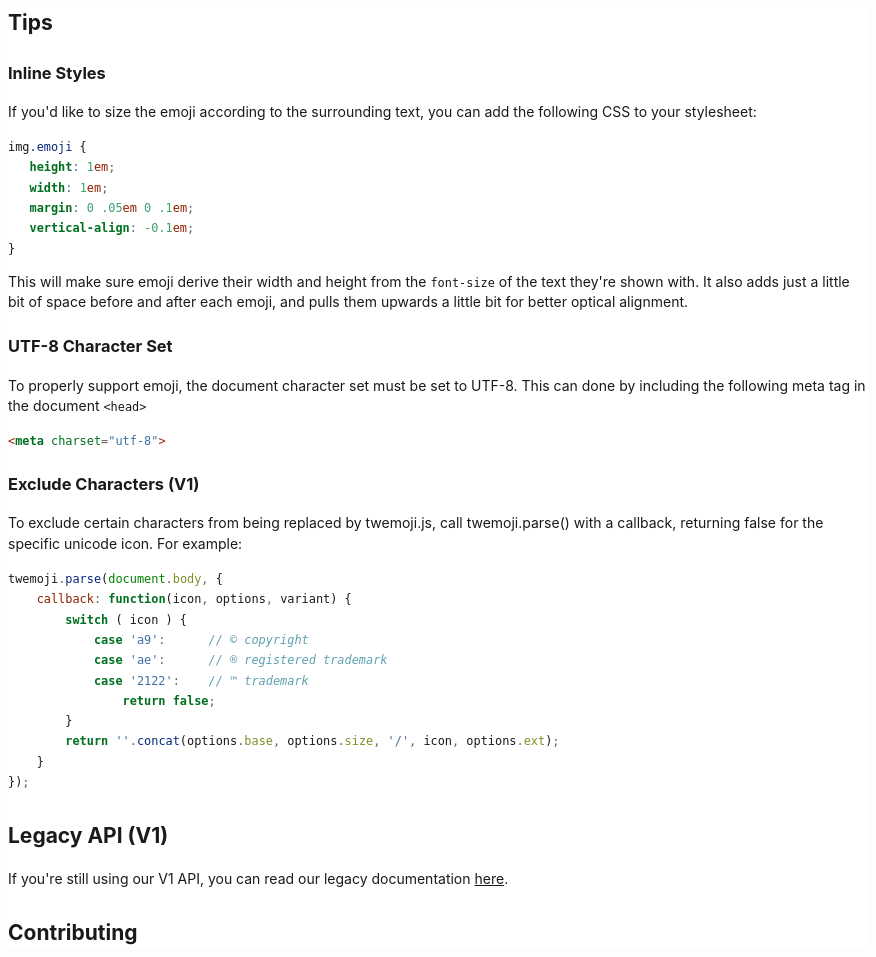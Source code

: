 ## Tips

### Inline Styles

If you'd like to size the emoji according to the surrounding text, you can add the following CSS to your stylesheet:

```css
img.emoji {
   height: 1em;
   width: 1em;
   margin: 0 .05em 0 .1em;
   vertical-align: -0.1em;
}
```

This will make sure emoji derive their width and height from the `font-size` of the text they're shown with. It also adds just a little bit of space before and after each emoji, and pulls them upwards a little bit for better optical alignment.

### UTF-8 Character Set

To properly support emoji, the document character set must be set to UTF-8. This can done by including the following meta tag in the document `<head>`

```html
<meta charset="utf-8">
```

### Exclude Characters (V1)

To exclude certain characters from being replaced by twemoji.js, call twemoji.parse() with a callback, returning false for the specific unicode icon. For example:

```js
twemoji.parse(document.body, {
    callback: function(icon, options, variant) {
        switch ( icon ) {
            case 'a9':      // © copyright
            case 'ae':      // ® registered trademark
            case '2122':    // ™ trademark
                return false;
        }
        return ''.concat(options.base, options.size, '/', icon, options.ext);
    }
});
```

## Legacy API (V1)

If you're still using our V1 API, you can read our legacy documentation [here](https://github.com/twitter/twemoji/tree/master/LEGACY.md).

## Contributing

Problem to work on »
Return, exactly as they stand, the lines from the opening line of the listing through the line with "### UTF-8 Character Set", both ends counted, and no pictures.

Reply to the exercise »
Source code

: ## Tips

### Inline Styles

If you'd like to size the emoji according to the surrounding text, you can add the following CSS to your stylesheet:

```css
img.emoji {
   height: 1em;
   width: 1em;
   margin: 0 .05em 0 .1em;
   vertical-align: -0.1em;
}
```

This will make sure emoji derive their width and height from the `font-size` of the text they're shown with. It also adds just a little bit of space before and after each emoji, and pulls them upwards a little bit for better optical alignment.

### UTF-8 Character Set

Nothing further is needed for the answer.